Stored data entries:
____

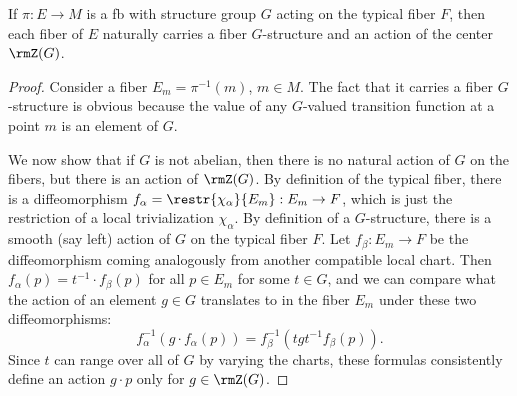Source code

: \begin{prop}\label{prop G-fibers}
    If $\pi:E\to M$ is a \gls{fb} with structure group $G$ acting on the typical fiber $F$, then each fiber of $E$ naturally carries a fiber $G$-structure and an action of the center $\rmZ(G)$.
\end{prop}
\begin{proof}
    Consider a fiber $E_m=\pi^{-1}(m)$, $m\in M$. The fact that it carries a fiber $G$-structure is obvious because the value of any $G$-valued transition function at a point $m$ is an element of $G$. 
    
    We now show that if $G$ is not abelian, then there is no natural action of $G$ on the fibers, but there is an action of $\rmZ(G)$. By definition of the typical fiber, there is a diffeomorphism $f_\alpha=\restr{\chi_\alpha}{E_m}:E_m\to F$, which is just the restriction of a local trivialization $\chi_\alpha$. By definition of a $G$-structure, there is a smooth (say left) action of $G$ on the typical fiber $F$. Let $f_\beta:E_m\to F$ be the diffeomorphism coming analogously from another compatible local chart. Then $f_\alpha(p)=t^{-1}\cdot f_\beta(p)$ for all $p\in E_m$ for some $t\in G$, and we can compare what the action of an element $g\in G$ translates to in the fiber $E_m$ under these two diffeomorphisms:
    \[f_\alpha^{-1}(g\cdot f_\alpha(p))=f_\beta^{-1}(tgt^{-1} f_\beta(p)).\]
    Since $t$ can range over all of $G$ by varying the charts, these formulas consistently define an action $g\cdot p$ only for $g\in \rmZ(G)$.
\end{proof}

____

--- What the exercise asks ---
There is a line above that contains "Since $t$ can". Copy it and all later lines through the last, exactly, and leave out the rest.

--- Answer to this task ---
    Since $t$ can range over all of $G$ by varying the charts, these formulas consistently define an action $g\cdot p$ only for $g\in \rmZ(G)$.
\end{proof}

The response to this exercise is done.